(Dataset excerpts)
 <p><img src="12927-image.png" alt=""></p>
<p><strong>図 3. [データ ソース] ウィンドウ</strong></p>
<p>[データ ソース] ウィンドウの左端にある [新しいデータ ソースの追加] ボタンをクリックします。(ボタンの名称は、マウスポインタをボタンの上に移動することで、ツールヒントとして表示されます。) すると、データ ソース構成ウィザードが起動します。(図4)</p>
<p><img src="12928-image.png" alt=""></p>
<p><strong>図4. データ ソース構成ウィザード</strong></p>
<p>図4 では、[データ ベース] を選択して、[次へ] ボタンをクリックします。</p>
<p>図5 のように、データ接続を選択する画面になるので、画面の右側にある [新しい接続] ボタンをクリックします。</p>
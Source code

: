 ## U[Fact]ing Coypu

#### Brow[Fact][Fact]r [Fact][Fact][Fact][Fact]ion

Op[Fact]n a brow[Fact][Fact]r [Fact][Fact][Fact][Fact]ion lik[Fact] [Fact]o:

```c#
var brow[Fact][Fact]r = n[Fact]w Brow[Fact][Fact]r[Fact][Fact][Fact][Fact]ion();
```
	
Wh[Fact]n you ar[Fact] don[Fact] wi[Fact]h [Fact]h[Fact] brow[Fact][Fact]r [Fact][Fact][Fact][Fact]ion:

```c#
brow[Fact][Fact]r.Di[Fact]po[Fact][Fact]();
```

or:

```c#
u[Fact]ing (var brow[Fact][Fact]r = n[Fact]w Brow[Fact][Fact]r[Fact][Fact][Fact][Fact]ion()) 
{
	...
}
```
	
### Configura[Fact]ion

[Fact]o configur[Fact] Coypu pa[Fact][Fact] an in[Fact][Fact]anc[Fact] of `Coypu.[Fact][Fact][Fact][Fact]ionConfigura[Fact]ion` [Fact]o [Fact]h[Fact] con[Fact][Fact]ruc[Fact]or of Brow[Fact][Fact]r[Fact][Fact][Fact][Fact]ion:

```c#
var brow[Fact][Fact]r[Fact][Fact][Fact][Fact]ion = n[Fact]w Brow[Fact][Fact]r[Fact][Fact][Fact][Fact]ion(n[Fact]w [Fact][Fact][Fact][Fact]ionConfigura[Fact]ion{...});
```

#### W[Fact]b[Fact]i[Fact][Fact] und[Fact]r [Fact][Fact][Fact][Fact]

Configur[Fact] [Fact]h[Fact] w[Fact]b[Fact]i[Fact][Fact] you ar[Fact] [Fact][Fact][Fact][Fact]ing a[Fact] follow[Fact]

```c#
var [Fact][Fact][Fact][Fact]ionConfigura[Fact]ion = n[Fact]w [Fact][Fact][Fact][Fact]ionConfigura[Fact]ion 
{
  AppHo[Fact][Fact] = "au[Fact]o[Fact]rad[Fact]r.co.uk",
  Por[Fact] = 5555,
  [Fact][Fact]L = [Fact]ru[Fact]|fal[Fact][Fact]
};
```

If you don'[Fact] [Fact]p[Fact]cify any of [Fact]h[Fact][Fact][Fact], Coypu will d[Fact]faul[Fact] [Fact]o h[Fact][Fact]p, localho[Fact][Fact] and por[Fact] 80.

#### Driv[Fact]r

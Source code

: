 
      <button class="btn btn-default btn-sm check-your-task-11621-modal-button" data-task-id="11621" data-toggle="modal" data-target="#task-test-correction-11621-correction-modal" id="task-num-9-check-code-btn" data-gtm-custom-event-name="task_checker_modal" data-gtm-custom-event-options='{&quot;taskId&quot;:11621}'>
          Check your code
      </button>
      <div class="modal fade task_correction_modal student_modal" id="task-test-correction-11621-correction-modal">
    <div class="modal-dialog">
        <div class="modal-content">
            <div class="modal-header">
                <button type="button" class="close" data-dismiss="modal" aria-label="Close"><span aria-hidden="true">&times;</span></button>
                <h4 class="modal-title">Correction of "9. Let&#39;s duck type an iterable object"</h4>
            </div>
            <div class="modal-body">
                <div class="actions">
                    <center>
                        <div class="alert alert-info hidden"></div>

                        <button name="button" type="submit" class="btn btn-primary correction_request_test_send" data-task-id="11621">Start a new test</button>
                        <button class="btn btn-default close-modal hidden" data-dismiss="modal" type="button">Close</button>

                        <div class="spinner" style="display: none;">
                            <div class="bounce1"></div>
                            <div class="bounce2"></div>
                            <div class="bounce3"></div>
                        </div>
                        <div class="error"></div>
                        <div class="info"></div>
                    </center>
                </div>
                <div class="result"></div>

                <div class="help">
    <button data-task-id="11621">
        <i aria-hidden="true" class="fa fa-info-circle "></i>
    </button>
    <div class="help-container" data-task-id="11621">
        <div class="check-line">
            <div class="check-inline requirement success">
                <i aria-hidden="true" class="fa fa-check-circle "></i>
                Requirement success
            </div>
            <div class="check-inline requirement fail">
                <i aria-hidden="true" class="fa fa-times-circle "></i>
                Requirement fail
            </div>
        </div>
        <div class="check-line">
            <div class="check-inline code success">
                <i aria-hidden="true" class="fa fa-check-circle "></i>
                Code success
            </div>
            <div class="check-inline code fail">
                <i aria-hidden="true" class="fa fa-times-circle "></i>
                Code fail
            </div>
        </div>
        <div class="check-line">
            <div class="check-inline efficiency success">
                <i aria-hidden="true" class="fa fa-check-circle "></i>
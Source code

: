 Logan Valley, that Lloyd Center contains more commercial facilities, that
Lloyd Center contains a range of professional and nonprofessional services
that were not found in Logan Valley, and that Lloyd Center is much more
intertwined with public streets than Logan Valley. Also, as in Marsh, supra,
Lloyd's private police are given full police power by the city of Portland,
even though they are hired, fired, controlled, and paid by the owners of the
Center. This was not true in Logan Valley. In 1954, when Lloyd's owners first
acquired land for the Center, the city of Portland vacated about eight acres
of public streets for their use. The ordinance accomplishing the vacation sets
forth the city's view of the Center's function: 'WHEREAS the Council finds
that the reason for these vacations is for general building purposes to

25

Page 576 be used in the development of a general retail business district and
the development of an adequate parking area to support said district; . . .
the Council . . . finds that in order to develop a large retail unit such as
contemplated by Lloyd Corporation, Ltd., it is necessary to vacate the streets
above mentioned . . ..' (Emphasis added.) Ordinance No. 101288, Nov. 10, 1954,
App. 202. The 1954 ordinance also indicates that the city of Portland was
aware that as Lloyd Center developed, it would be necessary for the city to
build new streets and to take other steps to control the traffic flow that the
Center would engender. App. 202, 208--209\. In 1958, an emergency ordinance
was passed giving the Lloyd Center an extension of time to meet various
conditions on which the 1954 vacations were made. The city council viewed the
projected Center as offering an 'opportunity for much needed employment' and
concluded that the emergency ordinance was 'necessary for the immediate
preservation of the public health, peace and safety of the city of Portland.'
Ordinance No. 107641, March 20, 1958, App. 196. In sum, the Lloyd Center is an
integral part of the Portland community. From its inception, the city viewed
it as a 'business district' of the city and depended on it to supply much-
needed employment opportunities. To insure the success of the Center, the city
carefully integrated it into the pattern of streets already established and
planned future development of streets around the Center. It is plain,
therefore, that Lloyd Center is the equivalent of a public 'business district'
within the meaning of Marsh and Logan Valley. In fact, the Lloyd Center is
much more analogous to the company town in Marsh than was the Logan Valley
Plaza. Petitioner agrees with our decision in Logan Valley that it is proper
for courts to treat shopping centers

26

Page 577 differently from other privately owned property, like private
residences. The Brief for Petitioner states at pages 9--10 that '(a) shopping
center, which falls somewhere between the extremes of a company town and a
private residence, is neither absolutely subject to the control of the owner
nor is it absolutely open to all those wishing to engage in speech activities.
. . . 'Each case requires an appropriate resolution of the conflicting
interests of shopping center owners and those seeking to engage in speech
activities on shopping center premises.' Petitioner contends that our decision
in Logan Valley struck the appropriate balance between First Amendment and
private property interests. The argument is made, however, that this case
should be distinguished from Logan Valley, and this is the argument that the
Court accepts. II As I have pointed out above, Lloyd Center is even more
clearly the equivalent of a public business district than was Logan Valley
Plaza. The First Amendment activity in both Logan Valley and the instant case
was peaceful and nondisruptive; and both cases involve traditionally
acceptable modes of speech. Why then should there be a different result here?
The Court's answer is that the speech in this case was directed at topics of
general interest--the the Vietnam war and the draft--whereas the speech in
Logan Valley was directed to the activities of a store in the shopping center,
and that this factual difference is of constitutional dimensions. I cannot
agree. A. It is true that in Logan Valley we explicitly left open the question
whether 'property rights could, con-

Exercise description
Among the entries above, locate the lines containing "that the reason" and "needed employment opportunities.", and transcribe exactly those two lines and all lines between.

Response to this task
that the reason for these vacations is for general building purposes to

25

Page 576 be used in the development of a general retail business district and
the development of an adequate parking area to support said district; . . .
the Council . . . finds that in order to develop a large retail unit such as
contemplated by Lloyd Corporation, Ltd., it is necessary to vacate the streets
above mentioned . . ..' (Emphasis added.) Ordinance No. 101288, Nov. 10, 1954,
App. 202. The 1954 ordinance also indicates that the city of Portland was
aware that as Lloyd Center developed, it would be necessary for the city to
build new streets and to take other steps to control the traffic flow that the
Center would engender. App. 202, 208--209\. In 1958, an emergency ordinance
was passed giving the Lloyd Center an extension of time to meet various
conditions on which the 1954 vacations were made. The city council viewed the
projected Center as offering an 'opportunity for much needed employment' and
concluded that the emergency ordinance was 'necessary for the immediate
preservation of the public health, peace and safety of the city of Portland.'
Ordinance No. 107641, March 20, 1958, App. 196. In sum, the Lloyd Center is an
integral part of the Portland community. From its inception, the city viewed
it as a 'business district' of the city and depended on it to supply much-
needed employment opportunities. To insure the success of the Center, the city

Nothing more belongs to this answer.